Buy from Amazon: Stone Ties


I first developed my thoughts around Stone Ties in the winter of 2009. One day six words planted themselves in my mind, unannounced, one of those strange bathroom moments.

“He pressed his face against it.” Who was he? What was he pressing his face against? And not least….why?

This dislocated phrase compelled me to find out, and so the story was born. An old hag stone in my pocket, picked up from a Suffolk beach long ago, helped me on my way.

Here is the Prologue as a taster….


The iron latch sprang open, and the door swung open. Although still dark he knew his way. He knew this church well, every stone flag, every box pew. No stumbling, no searching outstretched hand, but the certainty of the familiar, a determined progression to his intended place. His footsteps echoed slightly as he approached the pew. It opened to him as he pushed the wooden door gently, a faint creak betraying his entrance. It was barely possible to make out the burnished red-gold of the number 16 painted on the door, but he knew it was there.
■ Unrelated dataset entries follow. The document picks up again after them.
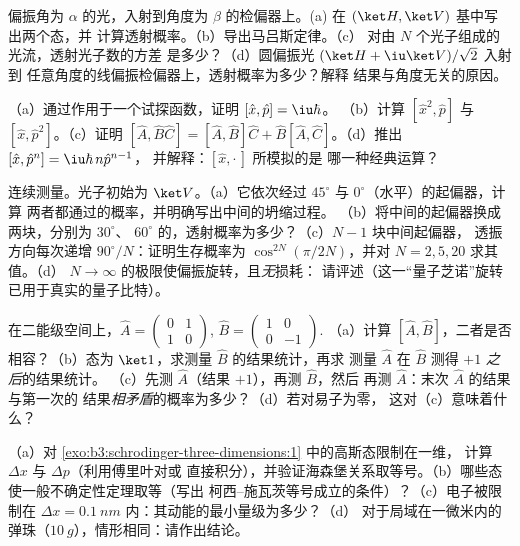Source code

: \begin{exercise}[$\star$]\label{exo:b3:quantum-formalism:3}
偏振角为 $\alpha$ 的光，入射到角度为
$\beta$ 的检偏器上。(a) 在 $(\ket H, \ket V)$ 基中写出两个态，并
计算透射概率。（b）导出马吕斯定律。（c）
对由 $N$ 个光子组成的光流，透射光子数的方差
是多少？（d）圆偏振光 $(\ket H + \iu\ket V)/\sqrt2$ 入射到
任意角度的线偏振检偏器上，透射概率为多少？解释
结果与角度无关的原因。
\end{exercise}

\begin{exercise}[$\star$]\label{exo:b3:quantum-formalism:4}
（a）通过作用于一个试探函数，证明 $[\hat x, \hat p] = \iu\hbar$。
（b）计算 $[\hat x^2, \hat p]$ 与 $[\hat x, \hat p^2]$。（c）证明
$[\hat A, \hat B\hat C] = [\hat A, \hat B]\hat C + \hat B[\hat A,
\hat C]$。（d）推出 $[\hat x, \hat p^n] = \iu\hbar\,n\hat p^{n-1}$，
并解释：$[\hat x, \cdot\,]$ 所模拟的是
哪一种经典运算？
\end{exercise}

\begin{exercise}[$\star\star$]\label{exo:b3:quantum-formalism:5}
连续测量。光子初始为 $\ket V$。（a）它依次经过
$45^\circ$ 与 $0^\circ$（水平）的起偏器，计算
两者都通过的概率，并明确写出中间的坍缩过程。
（b）将中间的起偏器换成两块，分别为 $30^\circ$、
$60^\circ$ 的，透射概率为多少？（c）$N - 1$ 块中间起偏器，
透振方向每次递增 $90^\circ/N$：证明生存概率为
$\cos^{2N}(\pi/2N)$，并对 $N = 2, 5, 20$ 求其值。（d）
$N \to \infty$ 的极限使偏振旋转，且\emph{无}损耗：
请评述（这一“量子芝诺”旋转已用于真实的量子比特）。
\end{exercise}

\begin{exercise}[$\star\star$]\label{exo:b3:quantum-formalism:6}
在二能级空间上，$\hat A = \begin{pmatrix}0&1\\1&0
\end{pmatrix}$, $\hat B = \begin{pmatrix}1&0\\0&-1\end{pmatrix}$.
（a）计算 $[\hat A, \hat B]$，二者是否相容？（b）态为
$\ket1$，求测量 $\hat B$ 的结果统计，再求
测量 $\hat A$ 在 $\hat B$ 测得 $+1$ \emph{之后}的结果统计。
（c）先测 $\hat A$（结果 $+1$），再测 $\hat B$，然后
再测 $\hat A$：末次 $\hat A$ 的结果与第一次的
结果\emph{相矛盾}的概率为多少？（d）若对易子为零，
这对（c）意味着什么？
\end{exercise}

\begin{exercise}[$\star\star$]\label{exo:b3:quantum-formalism:7}
（a）对
\cref{exo:b3:schrodinger-three-dimensions:1} 中的高斯态限制在一维，
计算 $\Delta x$ 与 $\Delta p$（利用傅里叶对或
直接积分），并验证海森堡关系取等号。（b）哪些态
使一般不确定性定理取等（写出
柯西–施瓦茨等号成立的条件）？（c）电子被限制在
$\Delta x = \qty{0.1}{nm}$ 内：其动能的最小量级为多少？（d）
对于局域在一微米内的弹珠（$\qty{10}{g}$），情形相同：请作出结论。
\end{exercise}

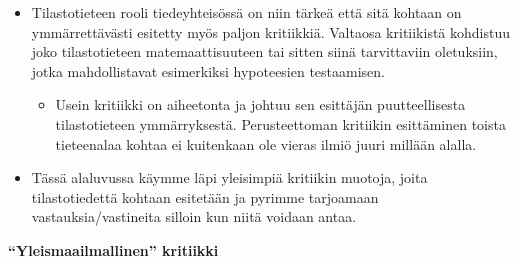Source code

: \documentclass[
]{book}
\providecommand{\tightlist}{%
  \setlength{\itemsep}{0pt}\setlength{\parskip}{0pt}}
\begin{document}
\begin{itemize}
\tightlist
\item
  Tilastotieteen rooli tiedeyhteisössä on niin tärkeä että sitä kohtaan on ymmärrettävästi esitetty myös paljon kritiikkiä. Valtaosa kritiikistä kohdistuu joko tilastotieteen matemaattisuuteen tai sitten siinä tarvittaviin oletuksiin, jotka mahdollistavat esimerkiksi hypoteesien testaamisen.

  \begin{itemize}
  \tightlist
  \item
    Usein kritiikki on aiheetonta ja johtuu sen esittäjän puutteellisesta tilastotieteen ymmärryksestä. Perusteettoman kritiikin esittäminen toista tieteenalaa kohtaa ei kuitenkaan ole vieras ilmiö juuri millään alalla.
  \end{itemize}
\item
  Tässä alaluvussa käymme läpi yleisimpiä kritiikin muotoja, joita tilastotiedettä kohtaan esitetään ja pyrimme tarjoamaan vastauksia/vastineita silloin kun niitä voidaan antaa.
\end{itemize}

\hfill\break
\hfill\break

\textbf{``Yleismaailmallinen'' kritiikki}
\end{document}
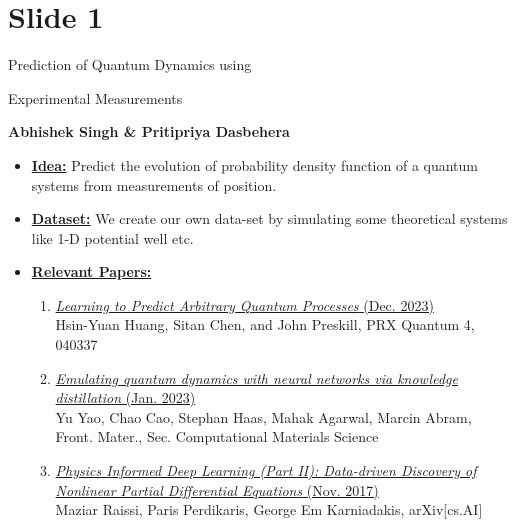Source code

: \documentclass[10pt, xcolor=x11names,compress]{beamer}
\begin{document}
\section{Slide 1}
\begin{frame}[label=Background]{\centerline {Prediction of Quantum Dynamics using} \centerline{Experimental Measurements}}
\begin{center}
    \textbf{Abhishek Singh \& Pritipriya Dasbehera}
\end{center}
\begin{itemize}
    \item \underline{\textbf{Idea:}} Predict the evolution of probability density function of a quantum systems from measurements of position.
    \item \underline{\textbf{Dataset:}} We create our own data-set by simulating some theoretical systems like 1-D potential well etc.
    \item \underline{\textbf{Relevant Papers:}}
              \begin{enumerate}
              \scriptsize
                  \item \href{https://doi.org/10.1103/PRXQuantum.4.040337}{\textit{Learning to Predict Arbitrary Quantum Processes} (Dec. 2023)}\\Hsin-Yuan Huang, Sitan Chen, and John Preskill, PRX Quantum 4, 040337
                  \item \href{https://doi.org/10.3389/fmats.2022.1060744}{\textit{Emulating quantum dynamics with neural networks via knowledge distillation} (Jan. 2023)}\\
                  Yu Yao, Chao Cao, Stephan Haas, Mahak Agarwal, Marcin Abram, Front. Mater.,                  Sec. Computational Materials Science
                  \item \href{https://arxiv.org/abs/1711.10566}{\textit{Physics Informed Deep Learning (Part II): Data-driven Discovery of Nonlinear Partial Differential Equations} (Nov. 2017)}\\
                  Maziar Raissi, Paris Perdikaris, George Em Karniadakis, arXiv[cs.AI]
              \end{enumerate}

    
\end{itemize} 
\end{frame}
\end{document}
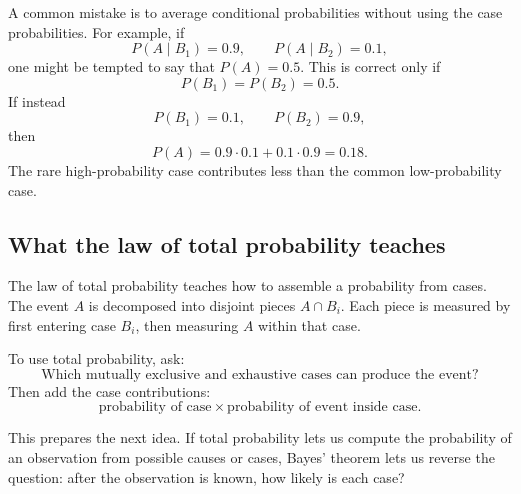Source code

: A common mistake is to average conditional probabilities without using the case
probabilities. For example, if
\[
P(A\mid B_1)=0.9,\qquad P(A\mid B_2)=0.1,
\]
one might be tempted to say that \(P(A)=0.5\). This is correct only if
\[
P(B_1)=P(B_2)=0.5.
\]
If instead
\[
P(B_1)=0.1,\qquad P(B_2)=0.9,
\]
then
\[
P(A)=0.9\cdot0.1+0.1\cdot0.9=0.18.
\]
The rare high-probability case contributes less than the common low-probability
case.

\subsection*{What the law of total probability teaches}

The law of total probability teaches how to assemble a probability from cases.
The event \(A\) is decomposed into disjoint pieces \(A\cap B_i\). Each piece is
measured by first entering case \(B_i\), then measuring \(A\) within that case.

\begin{theorembox}
To use total probability, ask:
\[
\text{Which mutually exclusive and exhaustive cases can produce the event?}
\]
Then add the case contributions:
\[
\text{probability of case}\times\text{probability of event inside case}.
\]
\end{theorembox}

This prepares the next idea. If total probability lets us compute the probability
of an observation from possible causes or cases, Bayes' theorem lets us reverse
the question: after the observation is known, how likely is each case?
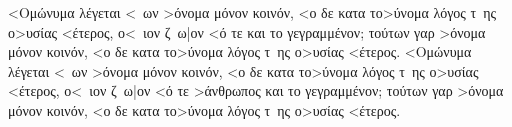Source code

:\documentclass[12pt,a4paper]{book}
\begin{document}
\beginnumbering
{}
 \pstart <Ομώνυμα λέγεται <~ων >όνομα μόνον κοινόν, <ο δε κατα το>ύνομα λόγος τ~ης ο>υσίας <έτερος, ο<~ιον ζ~ω|ον <ό τε  και το γεγραμμένον; τούτων γαρ >όνομα μόνον κοινόν, <ο δε κατα το>ύνομα λόγος τ~ης ο>υσίας <έτερος. <Ομώνυμα λέγεται <~ων >όνομα μόνον κοινόν, <ο δε κατα το>ύνομα λόγος τ~ης ο>υσίας <έτερος, ο<~ιον ζ~ω|ον <ό τε >άνθρωπος και το γεγραμμένον; τούτων γαρ >όνομα μόνον κοινόν, <ο δε κατα το>ύνομα λόγος τ~ης ο>υσίας <έτερος. \pend 
\endnumbering


\printindex
\end{document}
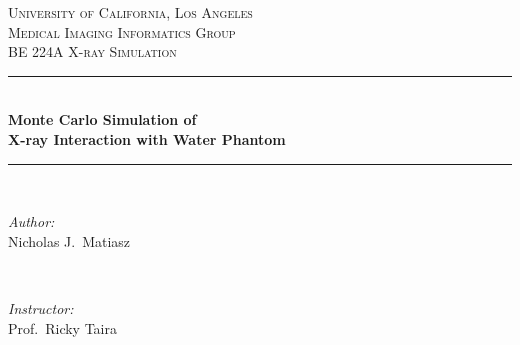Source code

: \documentclass[12pt]{article} %
\begin{document}
\begin{titlepage}

\newcommand{\HRule}{\rule{\linewidth}{0.5mm}} %

\center %
 

\textsc{\Large University of California, Los Angeles}\\[1.5cm] %
\textsc{\large Medical Imaging Informatics Group}\\[0.5cm] %
\textsc{\large BE 224A X-ray Simulation}\\[0.5cm] %

\vspace{20pt}
\HRule \\[0.5cm]
\LARGE{\textbf{Monte Carlo Simulation of}}\\[.3cm]
\LARGE{\textbf{X-ray Interaction with Water Phantom}}\\
\HRule \\[1.5cm]
 

\begin{minipage}{0.4\textwidth}
\begin{flushleft} \large
\emph{Author:}\\
Nicholas J.\ Matiasz %
\end{flushleft}
\end{minipage}
~
\begin{minipage}{0.4\textwidth}
\begin{flushright} \large
\emph{Instructor:} \\
Prof.\ Ricky Taira %
\end{flushright}
\end{minipage}\\[4cm]


\end{titlepage}
\end{document}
Hardly able to stand he looked around him. Familiar shapes, scarcely suggested, reassured him and validated his presence. As he surveyed the barrel-vaulted ceiling, barely perceptible through the gloom, the space seemed to reel, his breathing quickened, and he hit his knee hard on the wooden kneeler as he slumped to the floor.

He knew it was there at the end of the pew, close to the wall, and he crawled along the wooden channel feeling all the time for the signature chill and smoothness of the stone. His left hand open, the right tightly clenched around its precious totem, his knuckles scraping on the unforgiving slabs.

Now fully outstretched, he lay exhausted, unable to move any further. His face pressed against the smooth cold slab. His breath pulsed, forming a frosted veil over the polished surface; a bloom that encroached like some vaporous lichen upon the stone, reached its limit, and spread no more.

What inscription on the slab that remained un-obscured by his head seemed to emanate from his parted lips. His finger listlessly traced the beauty of an incised line.

“What’s your purpose?” A barely perceptible whisper was all he could muster.

There, within the tomb-like enclosure of the box pew, he lay under the towering presence of the three-decker pulpit. His only witness the Pelican in her piety in her eternal self-sacrifice, looking down from her nest upon the tester. The plain window glass let in the first shades of the morning, unadulterated by gaudy colour.

Somewhere down the nave a door opened.